- **Your objective**: Check every line below for the word "using" and show those that hold it.

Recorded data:
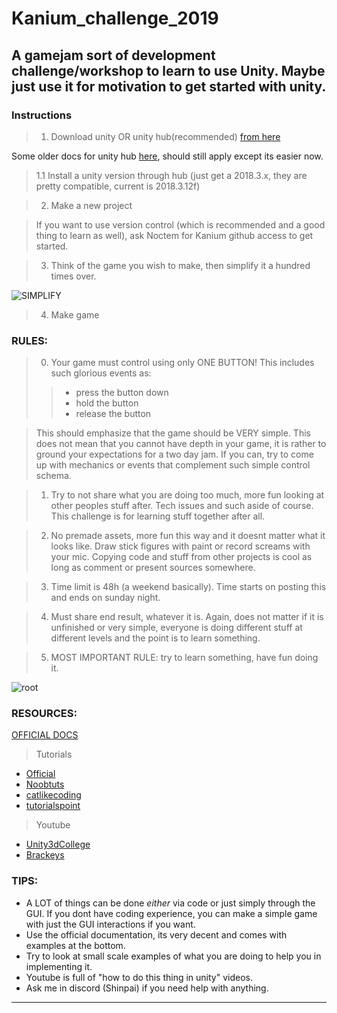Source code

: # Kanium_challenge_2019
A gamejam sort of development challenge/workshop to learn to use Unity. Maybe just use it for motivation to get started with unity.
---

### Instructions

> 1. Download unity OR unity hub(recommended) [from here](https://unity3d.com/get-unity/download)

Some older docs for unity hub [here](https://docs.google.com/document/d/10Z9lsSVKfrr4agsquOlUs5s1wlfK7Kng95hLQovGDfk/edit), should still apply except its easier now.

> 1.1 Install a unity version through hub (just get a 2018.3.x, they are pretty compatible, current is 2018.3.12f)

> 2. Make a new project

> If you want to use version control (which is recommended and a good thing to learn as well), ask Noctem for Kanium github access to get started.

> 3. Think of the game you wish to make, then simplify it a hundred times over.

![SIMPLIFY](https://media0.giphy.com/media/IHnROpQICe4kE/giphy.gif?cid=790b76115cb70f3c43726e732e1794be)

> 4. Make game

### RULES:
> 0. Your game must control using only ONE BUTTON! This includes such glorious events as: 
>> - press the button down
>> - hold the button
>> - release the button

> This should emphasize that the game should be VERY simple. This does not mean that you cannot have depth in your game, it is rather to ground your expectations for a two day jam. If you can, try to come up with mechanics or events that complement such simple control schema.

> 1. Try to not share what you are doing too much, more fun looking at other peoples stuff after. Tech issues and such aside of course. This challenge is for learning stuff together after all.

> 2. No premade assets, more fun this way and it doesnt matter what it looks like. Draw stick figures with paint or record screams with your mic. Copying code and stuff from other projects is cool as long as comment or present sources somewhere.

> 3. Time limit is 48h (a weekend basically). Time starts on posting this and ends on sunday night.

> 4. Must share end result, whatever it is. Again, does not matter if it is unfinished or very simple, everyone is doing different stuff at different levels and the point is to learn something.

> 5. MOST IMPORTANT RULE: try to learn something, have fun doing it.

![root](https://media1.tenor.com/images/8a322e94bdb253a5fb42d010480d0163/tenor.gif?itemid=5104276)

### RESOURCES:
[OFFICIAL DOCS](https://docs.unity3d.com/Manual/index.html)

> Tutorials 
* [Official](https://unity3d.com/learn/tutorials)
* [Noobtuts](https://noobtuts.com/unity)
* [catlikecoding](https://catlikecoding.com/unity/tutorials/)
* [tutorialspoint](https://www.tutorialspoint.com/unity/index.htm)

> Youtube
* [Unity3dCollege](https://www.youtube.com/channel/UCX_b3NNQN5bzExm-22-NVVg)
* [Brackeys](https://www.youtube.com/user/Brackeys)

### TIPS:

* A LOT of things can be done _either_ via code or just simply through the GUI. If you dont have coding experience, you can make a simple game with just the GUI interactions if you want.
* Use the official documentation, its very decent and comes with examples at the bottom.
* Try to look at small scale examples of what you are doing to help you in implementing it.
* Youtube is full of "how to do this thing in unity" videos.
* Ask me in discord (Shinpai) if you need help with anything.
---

* * *

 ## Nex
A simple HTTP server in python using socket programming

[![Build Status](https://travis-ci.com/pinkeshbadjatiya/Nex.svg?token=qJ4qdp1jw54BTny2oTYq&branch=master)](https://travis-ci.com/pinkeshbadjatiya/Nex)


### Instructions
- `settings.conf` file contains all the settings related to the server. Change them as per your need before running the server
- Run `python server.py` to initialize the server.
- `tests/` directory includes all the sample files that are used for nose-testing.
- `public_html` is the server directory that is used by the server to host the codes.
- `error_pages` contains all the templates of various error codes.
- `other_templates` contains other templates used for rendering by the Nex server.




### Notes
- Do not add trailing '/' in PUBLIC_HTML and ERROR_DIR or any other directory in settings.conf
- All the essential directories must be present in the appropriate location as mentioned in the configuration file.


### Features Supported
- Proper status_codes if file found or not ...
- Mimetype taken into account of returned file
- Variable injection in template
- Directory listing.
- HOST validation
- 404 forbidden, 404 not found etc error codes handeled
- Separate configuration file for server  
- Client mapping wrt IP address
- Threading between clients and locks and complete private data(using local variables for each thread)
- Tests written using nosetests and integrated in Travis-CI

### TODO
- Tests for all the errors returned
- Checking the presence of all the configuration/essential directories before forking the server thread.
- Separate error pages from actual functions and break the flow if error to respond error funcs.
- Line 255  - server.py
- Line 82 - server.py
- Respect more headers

- **Exercise output**:
> 0. Your game must control using only ONE BUTTON! This includes such glorious events as: 
A simple HTTP server in python using socket programming
- Threading between clients and locks and complete private data(using local variables for each thread)
- Tests written using nosetests and integrated in Travis-CI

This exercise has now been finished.